The University of Michigan recently announced it has received a $10 million donation to accelerate global health research and initiatives across U-M campuses. Specifically, the gift funds the creation of a new U-M Center for Global Health Equity, which will bring together faculty, staff, and students across the university to support new and existing efforts to address health inequity in the world's poorest nations, and in disadvantaged populations in middle-income countries. The center will also help university groups work together with global partners more effectively.
The donation is a gift from Tadataka and Leslie D. Yamada. The couple joined the U-M community in 1983 when Yamada became the chief of gastroenterology at the U-M Medical School. He went on to chair the Department of Internal Medicine. Following his time at the university, Yamada worked in the pharmaceutical industry and later, the Bill & Melinda Gates Foundation.
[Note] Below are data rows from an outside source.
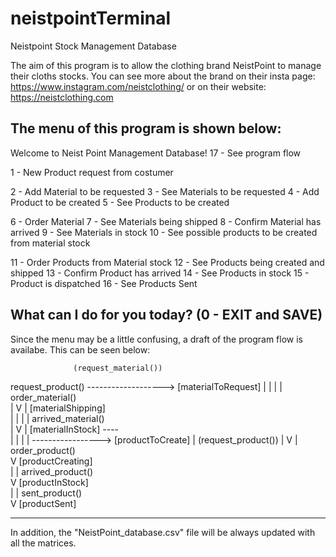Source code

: # neistpointTerminal
Neistpoint Stock Management Database

The aim of this program is to allow the clothing brand NeistPoint to manage their cloths stocks.
You can see more about the brand on their insta page: https://www.instagram.com/neistclothing/
or on their website: https://neistclothing.com

The menu of this program is shown below:
-------------------------------------------------------------------------
Welcome to Neist Point Management Database!
17 - See program flow

1 - New Product request from costumer

2 - Add Material to be requested
3 - See Materials to be requested
4 - Add Product to be created
5 - See Products to be created

6 - Order Material
7 - See Materials being shipped
8 - Confirm Material has arrived
9 - See Materials in stock
10 - See possible products to be created from material stock

11 - Order Products from Material stock
12 - See Products being created and shipped
13 - Confirm Product has arrived
14 - See Products in stock
15 - Product is dispatched
16 - See Products Sent

What can I do for you today? (0 - EXIT and SAVE)
-------------------------------------------------------------------------

Since the menu may be a little confusing, a draft of the program flow is availabe.
This can be seen below:

                  (request_material())                  
request_product() ------------------->   [materialToRequest] 
                      |                           | 
                      |                           |  order_material()  
                      |                           V 
                      |                   [materialShipping]    
                      |                           | 
                      |                           |  arrived_material()  
                      |                           V 
                      |                   [materialInStock]  ----  
                      |                                         | 
                      |                                         | 
                      ----------------->  [productToCreate]     | 
                     (request_product())          |             V 
                                                  |  order_product()  
                                                  V 
                                          [productCreating]    
                                                 | 
                                                 |  arrived_product()  
                                                 V 
                                           [productInStock]    
                                                 | 
                                                 |  sent_product()  
                                                 V 
                                            [productSent]   

-------------------------------------------------------------------------

In addition, the "NeistPoint_database.csv" file will be always updated with all the matrices. 
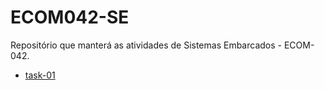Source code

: # ECOM042-SE

Repositório que manterá as atividades de Sistemas Embarcados - ECOM-042.

* [task-01](/task-01)
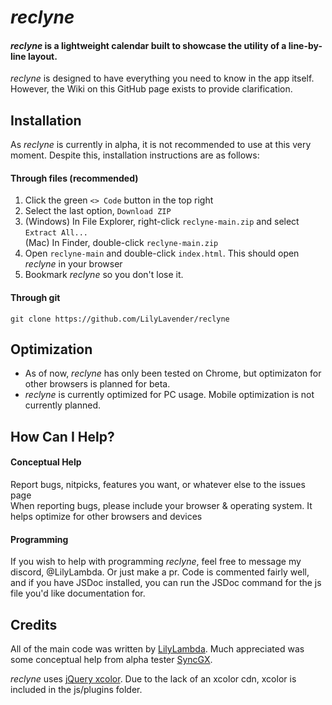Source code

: # *reclyne*
#### *reclyne* is a lightweight calendar built to showcase the utility of a line-by-line layout.
*reclyne* is designed to have everything you need to know in the app itself. However, the Wiki on this GitHub page exists to provide clarification.

## Installation
As *reclyne* is currently in alpha, it is not recommended to use at this very moment. Despite this, installation instructions are as follows:  

#### Through files (recommended)
1. Click the green `<> Code` button in the top right
2. Select the last option, `Download ZIP`
3. (Windows) In File Explorer, right-click `reclyne-main.zip` and select `Extract All...`  
(Mac) In Finder, double-click `reclyne-main.zip`
4. Open `reclyne-main` and double-click `index.html`. This should open *reclyne* in your browser
5. Bookmark *reclyne* so you don't lose it.

#### Through git
`git clone https://github.com/LilyLavender/reclyne`

## Optimization
- As of now, *reclyne* has only been tested on Chrome, but optimizaton for other browsers is planned for beta.
- *reclyne* is currently optimized for PC usage. Mobile optimization is not currently planned.

## How Can I Help?
#### Conceptual Help
Report bugs, nitpicks, features you want, or whatever else to the issues page  
When reporting bugs, please include your browser & operating system. It helps optimize for other browsers and devices
#### Programming
If you wish to help with programming *reclyne*, feel free to message my discord, @LilyLambda. Or just make a pr. Code is commented fairly well, and if you have JSDoc installed, you can run the JSDoc command for the js file you'd like documentation for.

## Credits
All of the main code was written by [LilyLambda](https://github.com/LilyLavender). Much appreciated was some conceptual help from alpha tester [SyncGX](https://twitter.com/eguzerokkuman).

*reclyne* uses [jQuery xcolor](https://github.com/infusion/jQuery-xcolor). Due to the lack of an xcolor cdn, xcolor is included in the js/plugins folder.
Michigan Ross faculty and students will have the opportunity to use the Center for Global Health Equity to amplify the many healthcare initiatives they lead. For example, the past winter, Ross MBAs participated in WDI sponsored Multidisciplinary Action Project (MAP) teams that focused on healthcare in emerging countries, including India, Kenya, Ethiopia, Zambia, Uganda, Ghana, and Rwanda. One team spent three weeks in Rwanda working for The Ihangane Project to develop a business model to grow a ready-to-use therapeutic food that is used to treat severe, acute malnutrition.
In addition, Michigan Ross offers a "BA685: Healthcare Delivery in Emerging Markets" course, in which MBA students learn about healthcare in emerging markets through lectures, guest speakers, and case discussions. In the second half of the course, students are divided into teams and prepare for visits to their selected countries.
The organization and funding for the BA685 course is lead by the William Davidson Institute (WDI), an independent nonprofit organization located at Michigan Ross. WDI works across the healthcare value chain to enable well-functioning markets, strengthen supply chain systems, and improve healthcare delivery. In addition to frequent faculty publications focused on healthcare in low- and middle-income countries, WDI also drives hands-on healthcare learning experiences for students.
An information session for students interested in the winter 2020 course offering of BA685 will be held on October 28 in Blau 1210 from 5:30 - 6:30 p.m.